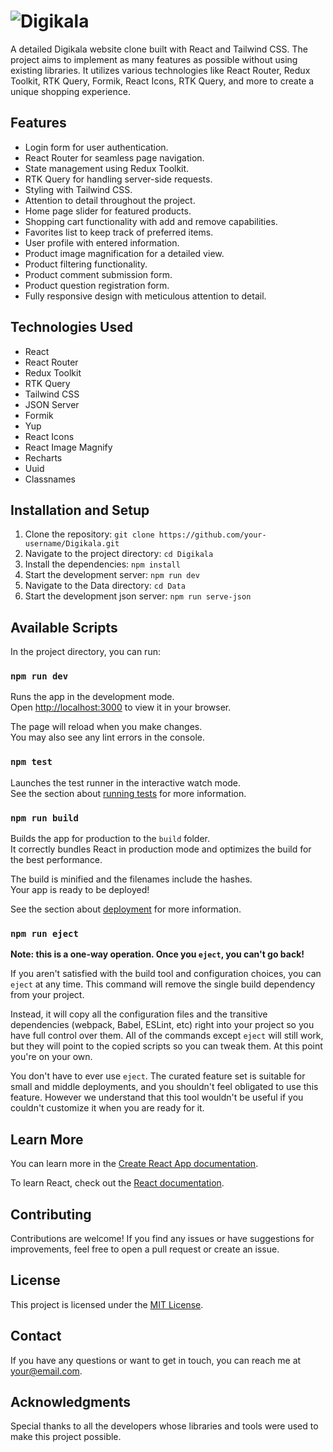 # ![Digikala](https://www.digikala.com/statics/img/svg/logo.svg)

A detailed Digikala website clone built with React and Tailwind CSS. The project aims to implement as many features as possible without using existing libraries. It utilizes various technologies like React Router, Redux Toolkit, RTK Query, Formik, React Icons, RTK Query, and more to create a unique shopping experience.

## Features

- Login form for user authentication.
- React Router for seamless page navigation.
- State management using Redux Toolkit.
- RTK Query for handling server-side requests.
- Styling with Tailwind CSS.
- Attention to detail throughout the project.
- Home page slider for featured products.
- Shopping cart functionality with add and remove capabilities.
- Favorites list to keep track of preferred items.
- User profile with entered information.
- Product image magnification for a detailed view.
- Product filtering functionality.
- Product comment submission form.
- Product question registration form.
- Fully responsive design with meticulous attention to detail.

## Technologies Used

- React
- React Router
- Redux Toolkit
- RTK Query
- Tailwind CSS
- JSON Server
- Formik
- Yup
- React Icons
- React Image Magnify
- Recharts
- Uuid
- Classnames

## Installation and Setup

1. Clone the repository: `git clone https://github.com/your-username/Digikala.git`
2. Navigate to the project directory: `cd Digikala`
3. Install the dependencies: `npm install`
4. Start the development server: `npm run dev`
5. Navigate to the Data directory: `cd Data`
6. Start the development json server: `npm run serve-json`

## Available Scripts

In the project directory, you can run:

### `npm run dev`

Runs the app in the development mode.\
Open [http://localhost:3000](http://localhost:3000) to view it in your browser.

The page will reload when you make changes.\
You may also see any lint errors in the console.

### `npm test`

Launches the test runner in the interactive watch mode.\
See the section about [running tests](https://facebook.github.io/create-react-app/docs/running-tests) for more information.

### `npm run build`

Builds the app for production to the `build` folder.\
It correctly bundles React in production mode and optimizes the build for the best performance.

The build is minified and the filenames include the hashes.\
Your app is ready to be deployed!

See the section about [deployment](https://facebook.github.io/create-react-app/docs/deployment) for more information.

### `npm run eject`

**Note: this is a one-way operation. Once you `eject`, you can't go back!**

If you aren't satisfied with the build tool and configuration choices, you can `eject` at any time. This command will remove the single build dependency from your project.

Instead, it will copy all the configuration files and the transitive dependencies (webpack, Babel, ESLint, etc) right into your project so you have full control over them. All of the commands except `eject` will still work, but they will point to the copied scripts so you can tweak them. At this point you're on your own.

You don't have to ever use `eject`. The curated feature set is suitable for small and middle deployments, and you shouldn't feel obligated to use this feature. However we understand that this tool wouldn't be useful if you couldn't customize it when you are ready for it.

## Learn More

You can learn more in the [Create React App documentation](https://create-react-app.dev/docs/getting-started/).

To learn React, check out the [React documentation](https://react.dev/).

## Contributing

Contributions are welcome! If you find any issues or have suggestions for improvements, feel free to open a pull request or create an issue.

## License

This project is licensed under the [MIT License](LICENSE).

## Contact

If you have any questions or want to get in touch, you can reach me at your@email.com.

## Acknowledgments

Special thanks to all the developers whose libraries and tools were used to make this project possible.
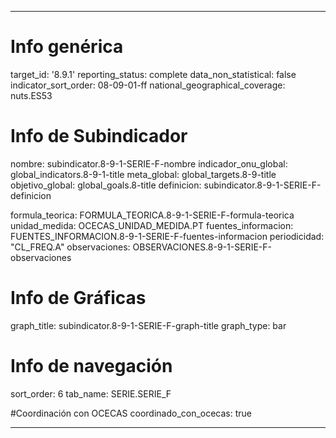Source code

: ---

# Info genérica
target_id: '8.9.1'
reporting_status: complete
data_non_statistical: false
indicator_sort_order: 08-09-01-ff
national_geographical_coverage: nuts.ES53

# Info de Subindicador
nombre: subindicator.8-9-1-SERIE-F-nombre
indicador_onu_global: global_indicators.8-9-1-title
meta_global: global_targets.8-9-title
objetivo_global: global_goals.8-title
definicion: subindicator.8-9-1-SERIE-F-definicion

formula_teorica: FORMULA_TEORICA.8-9-1-SERIE-F-formula-teorica
unidad_medida: OCECAS_UNIDAD_MEDIDA.PT
fuentes_informacion: FUENTES_INFORMACION.8-9-1-SERIE-F-fuentes-informacion
periodicidad: "CL_FREQ.A"
observaciones: OBSERVACIONES.8-9-1-SERIE-F-observaciones

# Info de Gráficas
graph_title: subindicator.8-9-1-SERIE-F-graph-title
graph_type: bar

# Info de navegación
sort_order: 6
tab_name: SERIE.SERIE_F

#Coordinación con OCECAS
coordinado_con_ocecas: true

---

################

WORK REQUIRED: Using the records above, gather all lines where the string "License" is present.

THE ANSWER:
## License
This project is licensed under the [MIT License](LICENSE).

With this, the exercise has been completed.